_Work order_: Every record needs to be repeated exactly; its pictures do not.

[Stored items from a collection]
========

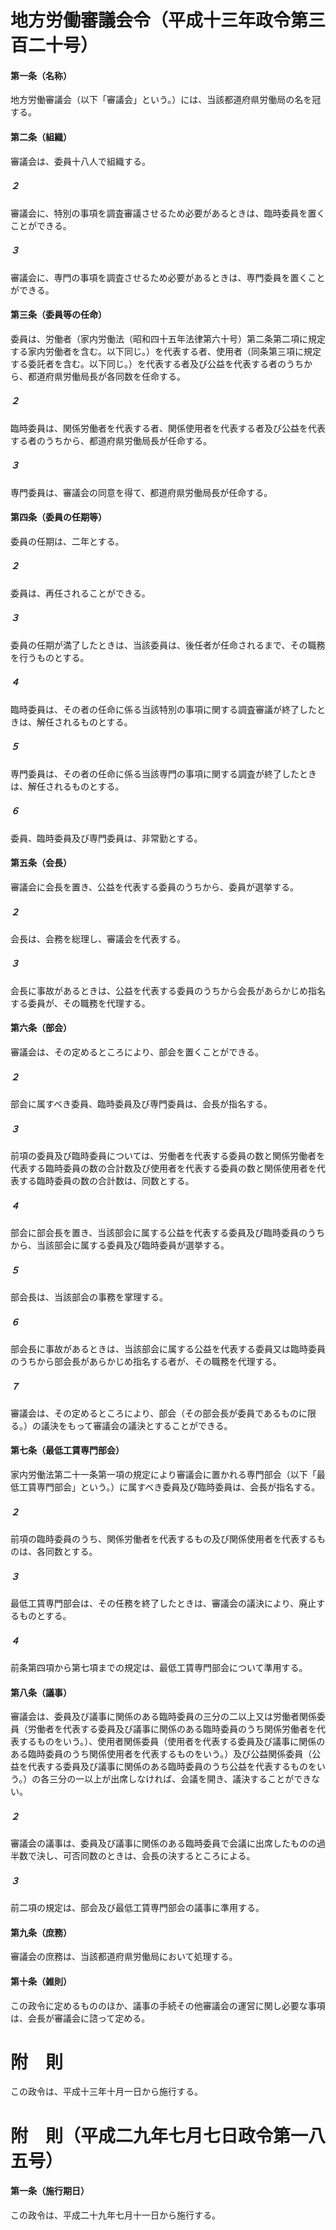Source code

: # 地方労働審議会令（平成十三年政令第三百二十号）
#### 第一条（名称）
地方労働審議会（以下「審議会」という。）には、当該都道府県労働局の名を冠する。
#### 第二条（組織）
審議会は、委員十八人で組織する。
##### ２
審議会に、特別の事項を調査審議させるため必要があるときは、臨時委員を置くことができる。
##### ３
審議会に、専門の事項を調査させるため必要があるときは、専門委員を置くことができる。
#### 第三条（委員等の任命）
委員は、労働者（家内労働法（昭和四十五年法律第六十号）第二条第二項に規定する家内労働者を含む。以下同じ。）を代表する者、使用者（同条第三項に規定する委託者を含む。以下同じ。）を代表する者及び公益を代表する者のうちから、都道府県労働局長が各同数を任命する。
##### ２
臨時委員は、関係労働者を代表する者、関係使用者を代表する者及び公益を代表する者のうちから、都道府県労働局長が任命する。
##### ３
専門委員は、審議会の同意を得て、都道府県労働局長が任命する。
#### 第四条（委員の任期等）
委員の任期は、二年とする。
##### ２
委員は、再任されることができる。
##### ３
委員の任期が満了したときは、当該委員は、後任者が任命されるまで、その職務を行うものとする。
##### ４
臨時委員は、その者の任命に係る当該特別の事項に関する調査審議が終了したときは、解任されるものとする。
##### ５
専門委員は、その者の任命に係る当該専門の事項に関する調査が終了したときは、解任されるものとする。
##### ６
委員、臨時委員及び専門委員は、非常勤とする。
#### 第五条（会長）
審議会に会長を置き、公益を代表する委員のうちから、委員が選挙する。
##### ２
会長は、会務を総理し、審議会を代表する。
##### ３
会長に事故があるときは、公益を代表する委員のうちから会長があらかじめ指名する委員が、その職務を代理する。
#### 第六条（部会）
審議会は、その定めるところにより、部会を置くことができる。
##### ２
部会に属すべき委員、臨時委員及び専門委員は、会長が指名する。
##### ３
前項の委員及び臨時委員については、労働者を代表する委員の数と関係労働者を代表する臨時委員の数の合計数及び使用者を代表する委員の数と関係使用者を代表する臨時委員の数の合計数は、同数とする。
##### ４
部会に部会長を置き、当該部会に属する公益を代表する委員及び臨時委員のうちから、当該部会に属する委員及び臨時委員が選挙する。
##### ５
部会長は、当該部会の事務を掌理する。
##### ６
部会長に事故があるときは、当該部会に属する公益を代表する委員又は臨時委員のうちから部会長があらかじめ指名する者が、その職務を代理する。
##### ７
審議会は、その定めるところにより、部会（その部会長が委員であるものに限る。）の議決をもって審議会の議決とすることができる。
#### 第七条（最低工賃専門部会）
家内労働法第二十一条第一項の規定により審議会に置かれる専門部会（以下「最低工賃専門部会」という。）に属すべき委員及び臨時委員は、会長が指名する。
##### ２
前項の臨時委員のうち、関係労働者を代表するもの及び関係使用者を代表するものは、各同数とする。
##### ３
最低工賃専門部会は、その任務を終了したときは、審議会の議決により、廃止するものとする。
##### ４
前条第四項から第七項までの規定は、最低工賃専門部会について準用する。
#### 第八条（議事）
審議会は、委員及び議事に関係のある臨時委員の三分の二以上又は労働者関係委員（労働者を代表する委員及び議事に関係のある臨時委員のうち関係労働者を代表するものをいう。）、使用者関係委員（使用者を代表する委員及び議事に関係のある臨時委員のうち関係使用者を代表するものをいう。）及び公益関係委員（公益を代表する委員及び議事に関係のある臨時委員のうち公益を代表するものをいう。）の各三分の一以上が出席しなければ、会議を開き、議決することができない。
##### ２
審議会の議事は、委員及び議事に関係のある臨時委員で会議に出席したものの過半数で決し、可否同数のときは、会長の決するところによる。
##### ３
前二項の規定は、部会及び最低工賃専門部会の議事に準用する。
#### 第九条（庶務）
審議会の庶務は、当該都道府県労働局において処理する。
#### 第十条（雑則）
この政令に定めるもののほか、議事の手続その他審議会の運営に関し必要な事項は、会長が審議会に諮って定める。
# 附　則
この政令は、平成十三年十月一日から施行する。
# 附　則（平成二九年七月七日政令第一八五号）
#### 第一条（施行期日）
この政令は、平成二十九年七月十一日から施行する。
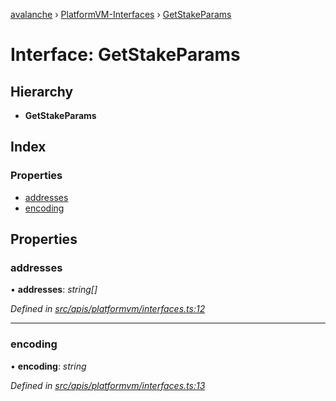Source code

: [avalanche](../README.md) › [PlatformVM-Interfaces](../modules/platformvm_interfaces.md) › [GetStakeParams](platformvm_interfaces.getstakeparams.md)

# Interface: GetStakeParams

## Hierarchy

* **GetStakeParams**

## Index

### Properties

* [addresses](platformvm_interfaces.getstakeparams.md#addresses)
* [encoding](platformvm_interfaces.getstakeparams.md#encoding)

## Properties

###  addresses

• **addresses**: *string[]*

*Defined in [src/apis/platformvm/interfaces.ts:12](https://github.com/ava-labs/avalanchejs/blob/4e59193/src/apis/platformvm/interfaces.ts#L12)*

___

###  encoding

• **encoding**: *string*

*Defined in [src/apis/platformvm/interfaces.ts:13](https://github.com/ava-labs/avalanchejs/blob/4e59193/src/apis/platformvm/interfaces.ts#L13)*
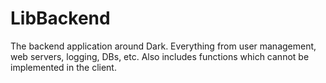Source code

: # LibBackend

The backend application around Dark. Everything from user management, web
servers, logging, DBs, etc. Also includes functions which cannot be implemented
in the client.
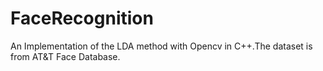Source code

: # FaceRecognition
An Implementation  of the LDA method with Opencv in C++.The dataset is from AT&T Face Database.
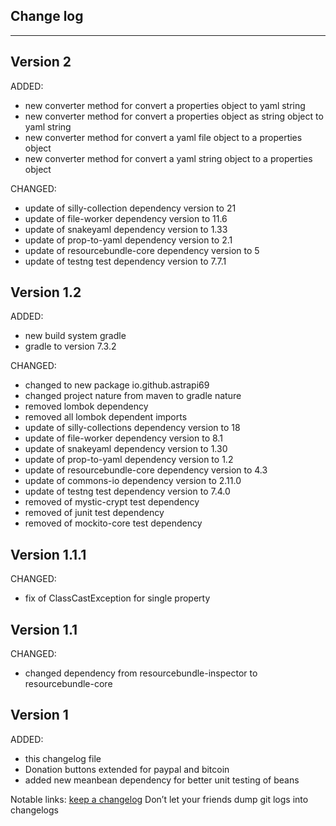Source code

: ## Change log
----------------------

Version 2
-------------

ADDED:

- new converter method for convert a properties object to yaml string
- new converter method for convert a properties object as string object to yaml string
- new converter method for convert a yaml file object to a properties object
- new converter method for convert a yaml string object to a properties object

CHANGED:

- update of silly-collection dependency version to 21
- update of file-worker dependency version to 11.6
- update of snakeyaml dependency version to 1.33
- update of prop-to-yaml dependency version to 2.1
- update of resourcebundle-core dependency version to 5
- update of testng test dependency version to 7.7.1

Version 1.2
-------------

ADDED:

- new build system gradle
- gradle to version 7.3.2


CHANGED:

- changed to new package io.github.astrapi69
- changed project nature from maven to gradle nature
- removed lombok dependency
- removed all lombok dependent imports
- update of silly-collections dependency version to 18
- update of file-worker dependency version to 8.1
- update of snakeyaml dependency version to 1.30
- update of prop-to-yaml dependency version to 1.2
- update of resourcebundle-core dependency version to 4.3
- update of commons-io dependency version to 2.11.0
- update of testng test dependency version to 7.4.0
- removed of mystic-crypt test dependency
- removed of junit test dependency
- removed of mockito-core test dependency

Version 1.1.1
-------------

CHANGED:

- fix of ClassCastException for single property

Version 1.1
-------------

CHANGED:

- changed dependency from resourcebundle-inspector to resourcebundle-core

Version 1
-------------

ADDED:

- this changelog file
- Donation buttons extended for paypal and bitcoin
- added new meanbean dependency for better unit testing of beans

Notable links:
[keep a changelog](http://keepachangelog.com/en/1.0.0/) Don’t let your friends dump git logs into changelogs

========

_Task result_:
Source code

: # 地方労働審議会令（平成十三年政令第三百二十号）
#### 第一条（名称）
地方労働審議会（以下「審議会」という。）には、当該都道府県労働局の名を冠する。
#### 第二条（組織）
審議会は、委員十八人で組織する。
##### ２
審議会に、特別の事項を調査審議させるため必要があるときは、臨時委員を置くことができる。
##### ３
審議会に、専門の事項を調査させるため必要があるときは、専門委員を置くことができる。
#### 第三条（委員等の任命）
委員は、労働者（家内労働法（昭和四十五年法律第六十号）第二条第二項に規定する家内労働者を含む。以下同じ。）を代表する者、使用者（同条第三項に規定する委託者を含む。以下同じ。）を代表する者及び公益を代表する者のうちから、都道府県労働局長が各同数を任命する。
##### ２
臨時委員は、関係労働者を代表する者、関係使用者を代表する者及び公益を代表する者のうちから、都道府県労働局長が任命する。
##### ３
専門委員は、審議会の同意を得て、都道府県労働局長が任命する。
#### 第四条（委員の任期等）
委員の任期は、二年とする。
##### ２
委員は、再任されることができる。
##### ３
委員の任期が満了したときは、当該委員は、後任者が任命されるまで、その職務を行うものとする。
##### ４
臨時委員は、その者の任命に係る当該特別の事項に関する調査審議が終了したときは、解任されるものとする。
##### ５
専門委員は、その者の任命に係る当該専門の事項に関する調査が終了したときは、解任されるものとする。
##### ６
委員、臨時委員及び専門委員は、非常勤とする。
#### 第五条（会長）
審議会に会長を置き、公益を代表する委員のうちから、委員が選挙する。
##### ２
会長は、会務を総理し、審議会を代表する。
##### ３
会長に事故があるときは、公益を代表する委員のうちから会長があらかじめ指名する委員が、その職務を代理する。
#### 第六条（部会）
審議会は、その定めるところにより、部会を置くことができる。
##### ２
部会に属すべき委員、臨時委員及び専門委員は、会長が指名する。
##### ３
前項の委員及び臨時委員については、労働者を代表する委員の数と関係労働者を代表する臨時委員の数の合計数及び使用者を代表する委員の数と関係使用者を代表する臨時委員の数の合計数は、同数とする。
##### ４
部会に部会長を置き、当該部会に属する公益を代表する委員及び臨時委員のうちから、当該部会に属する委員及び臨時委員が選挙する。
##### ５
部会長は、当該部会の事務を掌理する。
##### ６
部会長に事故があるときは、当該部会に属する公益を代表する委員又は臨時委員のうちから部会長があらかじめ指名する者が、その職務を代理する。
##### ７
審議会は、その定めるところにより、部会（その部会長が委員であるものに限る。）の議決をもって審議会の議決とすることができる。
#### 第七条（最低工賃専門部会）
家内労働法第二十一条第一項の規定により審議会に置かれる専門部会（以下「最低工賃専門部会」という。）に属すべき委員及び臨時委員は、会長が指名する。
##### ２
前項の臨時委員のうち、関係労働者を代表するもの及び関係使用者を代表するものは、各同数とする。
##### ３
最低工賃専門部会は、その任務を終了したときは、審議会の議決により、廃止するものとする。
##### ４
前条第四項から第七項までの規定は、最低工賃専門部会について準用する。
#### 第八条（議事）
審議会は、委員及び議事に関係のある臨時委員の三分の二以上又は労働者関係委員（労働者を代表する委員及び議事に関係のある臨時委員のうち関係労働者を代表するものをいう。）、使用者関係委員（使用者を代表する委員及び議事に関係のある臨時委員のうち関係使用者を代表するものをいう。）及び公益関係委員（公益を代表する委員及び議事に関係のある臨時委員のうち公益を代表するものをいう。）の各三分の一以上が出席しなければ、会議を開き、議決することができない。
##### ２
審議会の議事は、委員及び議事に関係のある臨時委員で会議に出席したものの過半数で決し、可否同数のときは、会長の決するところによる。
##### ３
前二項の規定は、部会及び最低工賃専門部会の議事に準用する。
#### 第九条（庶務）
審議会の庶務は、当該都道府県労働局において処理する。
#### 第十条（雑則）
この政令に定めるもののほか、議事の手続その他審議会の運営に関し必要な事項は、会長が審議会に諮って定める。
# 附　則
この政令は、平成十三年十月一日から施行する。
# 附　則（平成二九年七月七日政令第一八五号）
#### 第一条（施行期日）
この政令は、平成二十九年七月十一日から施行する。
Source code

: [avalanche](../README.md) › [PlatformVM-Interfaces](../modules/platformvm_interfaces.md) › [GetStakeParams](platformvm_interfaces.getstakeparams.md)

# Interface: GetStakeParams

## Hierarchy

* **GetStakeParams**

## Index

### Properties

* [addresses](platformvm_interfaces.getstakeparams.md#addresses)
* [encoding](platformvm_interfaces.getstakeparams.md#encoding)

## Properties

###  addresses

• **addresses**: *string[]*

*Defined in [src/apis/platformvm/interfaces.ts:12](https://github.com/ava-labs/avalanchejs/blob/4e59193/src/apis/platformvm/interfaces.ts#L12)*

___

###  encoding

• **encoding**: *string*

*Defined in [src/apis/platformvm/interfaces.ts:13](https://github.com/ava-labs/avalanchejs/blob/4e59193/src/apis/platformvm/interfaces.ts#L13)*
Source code

: # LibBackend

The backend application around Dark. Everything from user management, web
servers, logging, DBs, etc. Also includes functions which cannot be implemented
in the client.
Source code

: # FaceRecognition
An Implementation  of the LDA method with Opencv in C++.The dataset is from AT&T Face Database.
Source code

: ## Change log
----------------------

Version 2
-------------

ADDED:

- new converter method for convert a properties object to yaml string
- new converter method for convert a properties object as string object to yaml string
- new converter method for convert a yaml file object to a properties object
- new converter method for convert a yaml string object to a properties object

CHANGED:

- update of silly-collection dependency version to 21
- update of file-worker dependency version to 11.6
- update of snakeyaml dependency version to 1.33
- update of prop-to-yaml dependency version to 2.1
- update of resourcebundle-core dependency version to 5
- update of testng test dependency version to 7.7.1

Version 1.2
-------------

ADDED:

- new build system gradle
- gradle to version 7.3.2


CHANGED:

- changed to new package io.github.astrapi69
- changed project nature from maven to gradle nature
- removed lombok dependency
- removed all lombok dependent imports
- update of silly-collections dependency version to 18
- update of file-worker dependency version to 8.1
- update of snakeyaml dependency version to 1.30
- update of prop-to-yaml dependency version to 1.2
- update of resourcebundle-core dependency version to 4.3
- update of commons-io dependency version to 2.11.0
- update of testng test dependency version to 7.4.0
- removed of mystic-crypt test dependency
- removed of junit test dependency
- removed of mockito-core test dependency

Version 1.1.1
-------------

CHANGED:

- fix of ClassCastException for single property

Version 1.1
-------------

CHANGED:

- changed dependency from resourcebundle-inspector to resourcebundle-core

Version 1
-------------

ADDED:

- this changelog file
- Donation buttons extended for paypal and bitcoin
- added new meanbean dependency for better unit testing of beans

Notable links:
[keep a changelog](http://keepachangelog.com/en/1.0.0/) Don’t let your friends dump git logs into changelogs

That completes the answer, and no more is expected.